We applied our model to three different network structures: a nearly isotropic network, a moderately aligned network, and a highly aligned network. Additionally, to better study the effect of network orientation, we also employed a spatially periodic square array of fibers (Fig. 1 b). If not otherwise stated, we chose the fiber diameter to be 100 nm to represent the diameter of a collagen fiber (28), while the diameter of the diffusing particle varied from 5 to 300 nm. Depending on the size of the diffusing particle the time step, Δt, was set in the range of 10⁻³–2 × 10⁻² s. Fiber volume fractions ranged from 1% to 40%, which are typical values of collagen content in native and engineered tissues (3,11). Finally, because of the stochastic nature of the network generation procedure, four network structures were generated for each set of conditions and values were averaged. Table S1 presents the diagonal components of the orientation tensor of the networks, while Table S2 presents the average pore size of the networks for three fiber volume fractions employed in the study.
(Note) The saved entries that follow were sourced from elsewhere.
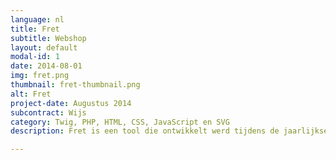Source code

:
 ```yaml
---
language: nl
title: Fret
subtitle: Webshop
layout: default
modal-id: 1
date: 2014-08-01
img: fret.png
thumbnail: fret-thumbnail.png
alt: Fret
project-date: Augustus 2014
subcontract: Wijs
category: Twig, PHP, HTML, CSS, JavaScript en SVG
description: Fret is een tool die ontwikkelt werd tijdens de jaarlijkse Hackaton van Wijs. Fret maakt het mogelijk voor de mede-werkers om een lunch te bestellen tegen de middag.

---
```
Stokesian dynamics—calculation of local diffusion coefficient

To calculate the local diffusion coefficient tensor of the particle accounting for hydrodynamic hindrance, we applied the Stokesian dynamics methodology as described in Phillips et al. (Eqs. 6–10 in (22)). In a stagnant fluid, neglecting interactions between the diffusing particles, the local diffusion coefficient of each of the particles is given by

$$D_{ii}=kT{\left(R_{ii}\right)}^{-1},$$ (5)

where k is the Boltzmann's constant, T is the absolute temperature, and R_ii is the resistance matrix of the particle. For free diffusion in a solution, the diagonal components of the resistant matrix are equivalent and are determined from the well-known Stokes-Einstein relationship as 6πμr_s, where μ is the fluid viscosity, and r_s the radius of the particle.

In a fiber network, the resistant matrix is determined by short-range and long-range hydrodynamic interactions between the particle and the fibers. To calculate the resistant matrix we represented the fibers as lines of adjacent spheres and used theories developed for sphere-sphere interactions. For the long-range interactions, we employed the Ewald sum of the Rotne-Prager tensor (33) accounting only for the translational velocity of the particles. To incorporate short-range (lubrication) forces, we calculated the interaction between the particle and each of the spheres separately using the exact two-sphere results from the literature (34,35). Therefore, lubrication interactions were calculated in a pairwise additive fashion under the assumption that the other spheres in the periodic unit cell are negligible. This approach of including lubrication has been tested previously for ordered and disordered arrays of spheres and has been found to agree well with published theoretical and experimental studies (36–38). Addition of long-range and short-range interactions gives the complete approximation to the resistance matrix, R_ij. For these calculations, the fluid viscosity was taken to be that of water at 20°C.

The incorporation of hydrodynamic forces increased the computational cost dramatically. To make the computations feasible we parallelized the algorithm, allowing the simulations to complete in ∼1 h using 28 processors.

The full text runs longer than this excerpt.